La symbiose du téléphone portable avec les véhicules a peut-être commencé par l’adaptation du kit main-libre à un usage spécifique en voiture. Les deux usages, téléphoner et conduire, quittent la simple juxtaposition pour évoluer vers l’assimilation des deux objets. Nicolas Veyrat traitait le kit main-libre tel une prothèse automobile dans une perspective où les objets devraient, dès la conception, être compris dans leur environnement d’usage incluant leur rapport au corps.
À l’apparition de l’automobile, celle-ci s’est inscrite dans la lignée des bicyclettes, et des voitures hippomobiles. Dans quelle mesure la filiation d’usage des voitures s’enrichit-elle à présent d’un nouveau membre, le smartphone ? La question de l’usage combiné voiture-smartphone est en pleine ébullition dans les ateliers de créativité industrielle. Les propositions ont trait soit à des initiatives de types réseaux sociaux liées aux véhicules (leur possession ou seulement leur usage), soit à des assistances focalisées sur le rapport de la voiture à son environnement plus ou moins proche, par exemple, la détection de places de stationnement à proximité.
L’idée est d’augmenter les possibilités d’insertion du conducteur dans un réseau quel qu’il soit. Dans cette même visée, une multitude d’objets (entre autres, GPS et détecteur de radars) s’est invitée à bord de l’habitacle avant d’y avoir été incorporé. L’automobile n’est plus un électron libre dont la navigation est indépendante, isolée dans sa trajectoire mais elle trouve des points d’ancrage mobiles à un environnement rendu flexible.

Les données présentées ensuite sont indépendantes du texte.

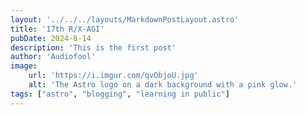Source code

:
 ```yaml
---
layout: '../../../layouts/MarkdownPostLayout.astro'
title: '17th R/X-AGI'
pubDate: 2024-8-14
description: 'This is the first post'
author: 'Audiofool'
image:
    url: 'https://i.imgur.com/qvObjoU.jpg'
    alt: 'The Astro logo on a dark background with a pink glow.'
tags: ["astro", "blogging", "learning in public"]
---
```


<!-- PKU-董彬老师-AI4Math -->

Terrain de jeux et pratiques
L’expression « autoroute électronique », qui désignait métaphoriquement Internet pourrait perdre sa qualité d’image pour s’appliquer au sens propre aux infrastructures routières à venir. Certains Conseils Généraux (notamment celui de l’Isère) ont des équipes nommées « routes intelligentes » qui travaillent à des projets allant de l’équipement en capteurs aux interfaces de covoiturage. Ces tendances alimentent la crainte du philosophe Paul Virilio : notre dépendance à un réseau interdépendant tissé par l’informatique à l’échelle mondiale (notamment celui de la bourse), laisse présager les pires conséquences en cas de problème.
La contiguïté smartphone-voiture semble s’observer plus particulièrement au sein des voitures électriques, dans la mesure où le véhicule électrique a des schémas d’usage semblables à ceux du téléphone mobile. Il faut s’assurer que la batterie est assez chargée, à défaut : la brancher, « [l]a voiture électrique [est] à la sauce cellulaire ».
De plus, tels les travaux effectués pour étendre les possibilités de réseau des téléphones portables, le véhicule électrique nécessite le déploiement d’infrastructures de recharge. La presse titre : « Voiture connectée ». Pourtant on dit d’une prise électrique qu’on la « branche », et non qu’on la « connecte ». « Connecté » sous-entend des interactions à sens multiples tandis que « branché », un sens unique. Les bornes les plus évoluées, d’ores et déjà en projet, associeront d’autres types de services, d’échanges de données à la simple recharge.
La fusion
Les rapports privilégiés entre véhicules électriques et téléphones vont au-delà de ces aspects techniques, jusqu’au niveau de la conception des voitures. Explicitement, les concepteurs de la Tesla Model S électrique (2012), déclarent qu’« elle a été conçue comme un iPhone géant ». Concrètement, cette voiture est une station d’accueil pour plugger directement le téléphone à la voiture. L’habitacle abrite un écran tactile de dix-sept pouces, il gère trois fonctions : la musique, le GPS et le contrôle de la température. L’assimilation n’a pas encore abouti puisque la relation se concentre sur des éléments de détail de l’automobile plutôt que sur sa globalité.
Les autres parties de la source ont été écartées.